José Ignacio Calleja-El Correo

Es evidente que la sociedad española marcha a remolque de acontecimientos que la sobrepasan. Parecería que el país en su conjunto no encuentra el momento de recuperar el norte desde la época de Zapatero (2008), cuando la crisis inmobiliaria, financiera y económica puso a todos contra las cuerdas. Ya siento el suspiro de quienes me dicen que los vientos de proa vienen de mucho antes, pero voy a hacer pie en esa fecha. El crecimiento frágil se vino abajo y millones de parados se sumaron hasta componer una bolsa de casi seis millones de personas. Me harté de leer que el país no lo soportaría. Lo recuerdo por si es un primer hilo de esperanza hoy.

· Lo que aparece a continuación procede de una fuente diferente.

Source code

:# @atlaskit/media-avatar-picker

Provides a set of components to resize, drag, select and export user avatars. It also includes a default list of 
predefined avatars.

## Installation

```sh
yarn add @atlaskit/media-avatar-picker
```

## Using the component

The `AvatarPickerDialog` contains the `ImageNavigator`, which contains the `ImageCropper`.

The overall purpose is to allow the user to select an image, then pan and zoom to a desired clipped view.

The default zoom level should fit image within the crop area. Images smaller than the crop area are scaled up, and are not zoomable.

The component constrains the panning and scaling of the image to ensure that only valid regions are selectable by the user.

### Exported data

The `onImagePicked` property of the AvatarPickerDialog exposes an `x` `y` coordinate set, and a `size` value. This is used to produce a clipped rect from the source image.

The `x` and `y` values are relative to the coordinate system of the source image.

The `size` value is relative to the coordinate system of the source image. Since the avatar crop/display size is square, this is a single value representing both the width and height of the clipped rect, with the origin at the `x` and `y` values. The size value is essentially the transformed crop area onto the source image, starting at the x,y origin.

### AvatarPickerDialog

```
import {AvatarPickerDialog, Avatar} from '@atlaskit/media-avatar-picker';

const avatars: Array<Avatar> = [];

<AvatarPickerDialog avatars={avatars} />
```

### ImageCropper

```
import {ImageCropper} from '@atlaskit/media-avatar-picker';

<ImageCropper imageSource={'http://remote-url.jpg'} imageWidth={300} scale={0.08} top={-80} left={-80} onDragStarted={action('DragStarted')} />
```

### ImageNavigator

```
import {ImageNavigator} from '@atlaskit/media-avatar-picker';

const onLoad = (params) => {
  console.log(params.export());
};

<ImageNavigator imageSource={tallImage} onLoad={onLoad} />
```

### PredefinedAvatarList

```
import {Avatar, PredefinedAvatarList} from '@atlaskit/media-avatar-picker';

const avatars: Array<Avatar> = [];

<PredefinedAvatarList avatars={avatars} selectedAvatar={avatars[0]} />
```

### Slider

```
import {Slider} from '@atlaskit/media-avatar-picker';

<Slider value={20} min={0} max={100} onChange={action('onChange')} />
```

Corrió el tiempo, cambiaron los vientos de Europa y España encomendó su gestión a otros dirigentes que poco a poco parecían revertir la decadencia y traernos a la senda del crecimiento y el empleo. No es el caso que vaya a repetir lo que cualquier analista social ha contado, pero rememoro una experiencia de ciudadano de que la salida de la crisis fue inconsistente. Crecer para crear un empleo muy malo, emplear para no poder asegurar una familia con futuro, vender bienes y servicios y pagar buenos impuestos para terminar con un déficit repetido y una deuda pública incontenible… Y eso, tirando de la bolsa de las pensiones cuando ésta era boyante.

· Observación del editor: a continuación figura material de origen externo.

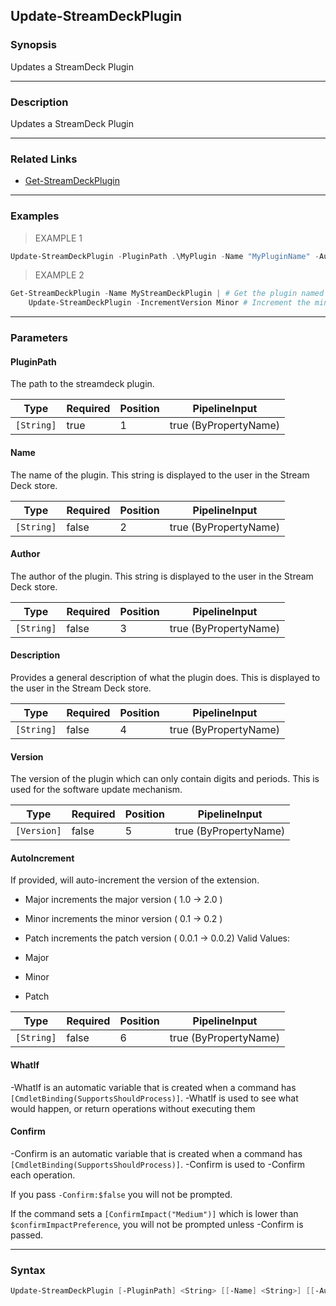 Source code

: Update-StreamDeckPlugin
-----------------------

### Synopsis
Updates a StreamDeck Plugin

---

### Description

Updates a StreamDeck Plugin

---

### Related Links
* [Get-StreamDeckPlugin](Get-StreamDeckPlugin.md)

---

### Examples
> EXAMPLE 1

```PowerShell
Update-StreamDeckPlugin -PluginPath .\MyPlugin -Name "MyPluginName" -Author "MyPluginAuthor" -Description "MyPluginDescription"
```
> EXAMPLE 2

```PowerShell
Get-StreamDeckPlugin -Name MyStreamDeckPlugin | # Get the plugin named MyStreamDeckPlugin 
    Update-StreamDeckPlugin -IncrementVersion Minor # Increment the minor version of the plugin.
```

---

### Parameters
#### **PluginPath**
The path to the streamdeck plugin.

|Type      |Required|Position|PipelineInput        |
|----------|--------|--------|---------------------|
|`[String]`|true    |1       |true (ByPropertyName)|

#### **Name**
The name of the plugin. This string is displayed to the user in the Stream Deck store.

|Type      |Required|Position|PipelineInput        |
|----------|--------|--------|---------------------|
|`[String]`|false   |2       |true (ByPropertyName)|

#### **Author**
The author of the plugin. This string is displayed to the user in the Stream Deck store.

|Type      |Required|Position|PipelineInput        |
|----------|--------|--------|---------------------|
|`[String]`|false   |3       |true (ByPropertyName)|

#### **Description**
Provides a general description of what the plugin does.
This is displayed to the user in the Stream Deck store.

|Type      |Required|Position|PipelineInput        |
|----------|--------|--------|---------------------|
|`[String]`|false   |4       |true (ByPropertyName)|

#### **Version**
The version of the plugin which can only contain digits and periods. This is used for the software update mechanism.

|Type       |Required|Position|PipelineInput        |
|-----------|--------|--------|---------------------|
|`[Version]`|false   |5       |true (ByPropertyName)|

#### **AutoIncrement**
If provided, will auto-increment the version of the extension.
* Major increments the major version ( 1.0   -> 2.0  )
* Minor increments the minor version ( 0.1   -> 0.2  )
* Patch increments the patch version ( 0.0.1 -> 0.0.2)
Valid Values:

* Major
* Minor
* Patch

|Type      |Required|Position|PipelineInput        |
|----------|--------|--------|---------------------|
|`[String]`|false   |6       |true (ByPropertyName)|

#### **WhatIf**
-WhatIf is an automatic variable that is created when a command has ```[CmdletBinding(SupportsShouldProcess)]```.
-WhatIf is used to see what would happen, or return operations without executing them
#### **Confirm**
-Confirm is an automatic variable that is created when a command has ```[CmdletBinding(SupportsShouldProcess)]```.
-Confirm is used to -Confirm each operation.

If you pass ```-Confirm:$false``` you will not be prompted.

If the command sets a ```[ConfirmImpact("Medium")]``` which is lower than ```$confirmImpactPreference```, you will not be prompted unless -Confirm is passed.

---

### Syntax
```PowerShell
Update-StreamDeckPlugin [-PluginPath] <String> [[-Name] <String>] [[-Author] <String>] [[-Description] <String>] [[-Version] <Version>] [[-AutoIncrement] <String>] [-WhatIf] [-Confirm] [<CommonParameters>]
```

Lo que quiero decir es que vivimos del 2012 al 2018 con la idea de que la crisis había quedado atrás; pero, de hecho, con la evidencia de que aquello no remontaba. Ni siquiera voy a apelar a las estadísticas sobre la pobreza en España. No, hablo de esa impresión informada y vivida de que nunca hubo celo por las principales carencias de la vida social y de sus grupos humanos. Se sentía desigual, deforme, inconsistente, menos justa de lo que podría y debería; desde luego, no para todos y siempre amenazada como un castillo de arena. Internacionalmente se había hablado allá por el 2008 de refundar el capitalismo -lo dijo Sarkozy, el presidente francés y conservador a la sazón-, pero la crisis financiera se pagó entre todos los pueblos y aquí paz y en el cielo gloria. Algunos pagaron su deuda, tarde, pero lo hicieron; otros la tienen pendiente y dicen que ya no se sabe de quién es, que eran cajas públicas y no bancos.

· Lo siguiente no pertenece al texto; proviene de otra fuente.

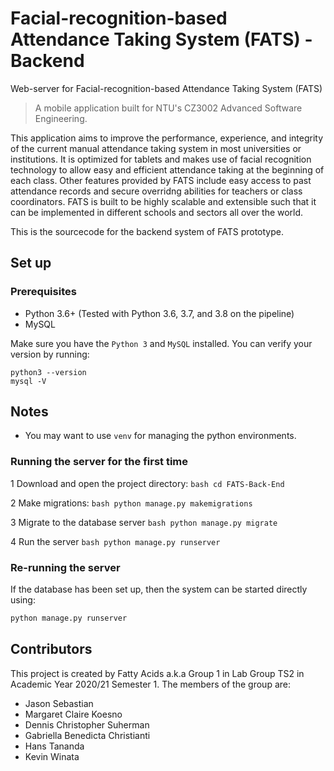 # Facial-recognition-based Attendance Taking System (FATS) - Backend

Web-server for Facial-recognition-based Attendance Taking System (FATS)

> A mobile application built for NTU's CZ3002 Advanced Software Engineering.

This application aims to improve the performance, experience, and integrity of the current manual attendance taking system
in most universities or institutions. It is optimized for tablets and makes use of facial recognition technology to allow
easy and efficient attendance taking at the beginning of each class. Other features provided by FATS include easy access
to past attendance records and secure overridng abilities for teachers or class coordinators. FATS is built to be highly
scalable and extensible such that it can be implemented in different schools and sectors all over the world.

This is the sourcecode for the backend system of FATS prototype.

## Set up

### Prerequisites
*   Python 3.6+ (Tested with Python 3.6, 3.7, and 3.8 on the pipeline)
*   MySQL

Make sure you have the `Python 3` and `MySQL` installed. You can verify your version by running:

```
python3 --version
mysql -V
```

## Notes 
*   You may want to use `venv` for managing the python environments.

### Running the server for the first time
1   Download and open the project directory: 
    ```bash
    cd FATS-Back-End
    ```
    
2   Make migrations: 
    ```bash
    python manage.py makemigrations
    ```

3   Migrate to the database server
    ```bash
    python manage.py migrate
    ```

4   Run the server
    ```bash
    python manage.py runserver
    ```

### Re-running the server 
If the database has been set up, then the system can be started directly using: 
```bash
python manage.py runserver
```


## Contributors

This project is created by Fatty Acids a.k.a Group 1 in Lab Group TS2 in Academic Year 2020/21 Semester 1. The members of the group are:

- Jason Sebastian
- Margaret Claire Koesno
- Dennis Christopher Suherman
- Gabriella Benedicta Christianti
- Hans Tananda
- Kevin Winata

Después de 2018, comienza una aventura donde la sociedad española vive de sobresalto en sobresalto; del revolcón del 15-M a la aventura soberanista catalana, del terrorismo fundamentalista que deja enano el autóctono al convenio político del socialismo de Sánchez con la izquierda de Podemos, del republicanismo en ciernes a la pandemia del sars-cov-2. En esa vorágine de retos, expectativas y respuestas, seguimos con la conciencia de que no hemos salido de la crisis desde el 2008. No es una impresión, sino una evidencia que una tras otra indignación social pone al descubierto. Y aquí las notas de juicio sobre qué nos pasa son mil. Me gustaría mentar alguna que necesariamente despiertan antipatía.

En una estructura social capitalista, a pesar de darse en el marco de un Estado social, sería ridículo ignorar las enormes desigualdades que atraviesan la vida y las leyes. Soy el primero que defiende que si no hay estructuras sociales más justas, por equitativas con los grupos sociales más débiles, poco puede hacerse solo con lo personal. Pero esta vez reclamo atender a vicios ideológicos que nos caracterizan como sociedad. Una idea tan pesimista de los otros conciudadanos que, por supuesto, no entienden lo que sus críticos ven; es la idea prepotente de que la gente vota mal porque no sabe y se deja manipular. Los otros, claro. La idea tan pesimista de que todo el mundo desempeña mal su profesión y sin remedio merodea la chapuza. La idea tan pesimista de que en cualquier otro país libre la gente habría echado a esta clase política. La idea tan pesimista de que todo lo que nos pasa es porque los capitalistas europeos han decidido orillarnos en servicios sin valor añadido. La idea tan pesimista de que situarse en la Administración pública es la única forma de asegurarse un futuro sin problemas. La idea tan pesimista de que emprender económicamente algo está al alcance de muy pocos y con dudosa conciencia moral. La idea tan pesimista de que los medios dedicados a las humanidades, las artes, las filosofías y los valores son tiempo y dinero tirados.

Hay demasiado pesimismo en el ambiente. Cuando lo que se requiere es gente que emprenda, se implique, coordine, impulse y crea en «algo intangible, pero raíz del alma social y personal», la ideología imperante es la queja general. El país es una queja sobre los otros y el punto alcanzado más tiene que ver con la disculpa que con el mal en sí. Los psicólogos han de ayudarnos sobre este desplazamiento y proyección de la culpa. Hay un exceso en todo esto. La normalidad que venga será más justa si encuentra los sujetos que la actúen. En ello estamos.